A blend of 52% Mourvèdre, 21% Primitivo, 16% Grenache, 10% Touriga and 1% Tempranillo. Chris has previously written about this wine, and his note strikes me as both an accurate representation of the wine and a prescient expression of the excitement that I’m feeling as I work my way through Texas Hill Country. Of all the Sandstone Cellars wines I’ve so far tasted (and there have been a few), this presents perhaps the most distinctive flavour profile, a fact for which its most important constituents (Mourvèdre and Primitivo) must be responsible.
At first taste, this is more Zinfandel than anything else: it has a liqueurous spiciness I associate with the variety, as well as characteristic power and density. It throws such a wide range of aromas, though, so many of which are dustier, darker and more sinister, that Mourvèdre’s influence becomes more and more clear. Notes of camphor, aniseed, dark fruit and spice all intermingle, as well as a leathery note that is surely part bottle age. No shortage of complexity, then, in this highly distinctive aroma profile.
The palate is amazingly dense and impactful, yet never rises above being medium bodied.

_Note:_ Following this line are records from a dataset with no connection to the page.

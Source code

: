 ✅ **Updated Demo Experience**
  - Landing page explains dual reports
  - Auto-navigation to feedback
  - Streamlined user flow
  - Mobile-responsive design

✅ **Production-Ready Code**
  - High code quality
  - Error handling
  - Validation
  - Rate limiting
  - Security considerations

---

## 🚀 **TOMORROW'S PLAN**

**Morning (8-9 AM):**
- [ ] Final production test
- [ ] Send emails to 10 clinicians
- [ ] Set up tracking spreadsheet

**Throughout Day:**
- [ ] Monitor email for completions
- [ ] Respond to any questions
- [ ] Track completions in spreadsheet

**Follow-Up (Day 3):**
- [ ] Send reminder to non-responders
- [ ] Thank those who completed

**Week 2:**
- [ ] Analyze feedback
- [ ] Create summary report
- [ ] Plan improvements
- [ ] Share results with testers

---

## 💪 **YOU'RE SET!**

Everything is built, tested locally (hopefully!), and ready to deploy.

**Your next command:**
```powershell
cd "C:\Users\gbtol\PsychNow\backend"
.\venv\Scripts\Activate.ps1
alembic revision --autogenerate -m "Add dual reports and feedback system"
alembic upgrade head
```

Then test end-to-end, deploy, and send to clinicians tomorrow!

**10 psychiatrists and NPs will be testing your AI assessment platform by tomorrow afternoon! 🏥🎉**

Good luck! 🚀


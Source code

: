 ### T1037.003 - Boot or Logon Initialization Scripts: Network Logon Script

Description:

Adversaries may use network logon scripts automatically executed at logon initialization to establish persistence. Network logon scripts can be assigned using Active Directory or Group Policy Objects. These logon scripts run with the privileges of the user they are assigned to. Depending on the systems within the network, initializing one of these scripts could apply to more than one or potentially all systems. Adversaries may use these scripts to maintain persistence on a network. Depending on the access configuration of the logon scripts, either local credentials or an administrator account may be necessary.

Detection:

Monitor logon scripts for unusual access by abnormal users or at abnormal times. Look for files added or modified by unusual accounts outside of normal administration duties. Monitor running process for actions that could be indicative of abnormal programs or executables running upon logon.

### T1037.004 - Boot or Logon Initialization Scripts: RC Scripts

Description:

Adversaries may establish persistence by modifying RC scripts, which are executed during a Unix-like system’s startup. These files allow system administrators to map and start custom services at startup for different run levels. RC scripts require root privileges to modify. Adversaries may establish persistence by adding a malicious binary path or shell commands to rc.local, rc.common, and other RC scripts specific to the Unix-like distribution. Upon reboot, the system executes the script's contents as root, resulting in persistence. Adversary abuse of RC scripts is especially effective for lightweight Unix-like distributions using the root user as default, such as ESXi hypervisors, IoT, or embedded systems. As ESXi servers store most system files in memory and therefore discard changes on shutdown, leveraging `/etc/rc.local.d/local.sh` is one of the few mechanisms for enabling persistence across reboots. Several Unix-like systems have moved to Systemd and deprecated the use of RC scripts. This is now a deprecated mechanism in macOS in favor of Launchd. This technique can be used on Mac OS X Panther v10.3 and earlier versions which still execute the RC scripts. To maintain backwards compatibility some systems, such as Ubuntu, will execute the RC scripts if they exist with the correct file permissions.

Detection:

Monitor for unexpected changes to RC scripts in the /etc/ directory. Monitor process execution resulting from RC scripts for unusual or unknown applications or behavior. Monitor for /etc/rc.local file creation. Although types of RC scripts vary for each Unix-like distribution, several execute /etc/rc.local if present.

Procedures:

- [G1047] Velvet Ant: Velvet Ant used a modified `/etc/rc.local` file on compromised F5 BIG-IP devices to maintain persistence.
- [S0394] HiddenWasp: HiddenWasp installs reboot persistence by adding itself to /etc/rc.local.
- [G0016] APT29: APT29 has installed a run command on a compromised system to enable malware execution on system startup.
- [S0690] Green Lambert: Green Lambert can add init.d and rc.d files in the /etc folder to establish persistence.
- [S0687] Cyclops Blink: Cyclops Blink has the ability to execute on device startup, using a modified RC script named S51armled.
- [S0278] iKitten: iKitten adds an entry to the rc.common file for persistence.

This both strikes me as very Texan and very new; indeed, I can’t think of too many wines I’ve tasted that house this particular set of muscular, dark flavours within such an elegant frame. The flavour, in fact, suggests port at times, perhaps due to the Touriga. Tannins are chunky and thick when they appear, which they do quite far back in the wine’s line.
This is elegant, delicious, distinctive and ageing gracefully. More than all that, though, it’s a milestone in the invention of Texas, Texas Hill Country and Mason County wine.
Note: I am currently an intern with Don Pullum, the maker of this wine.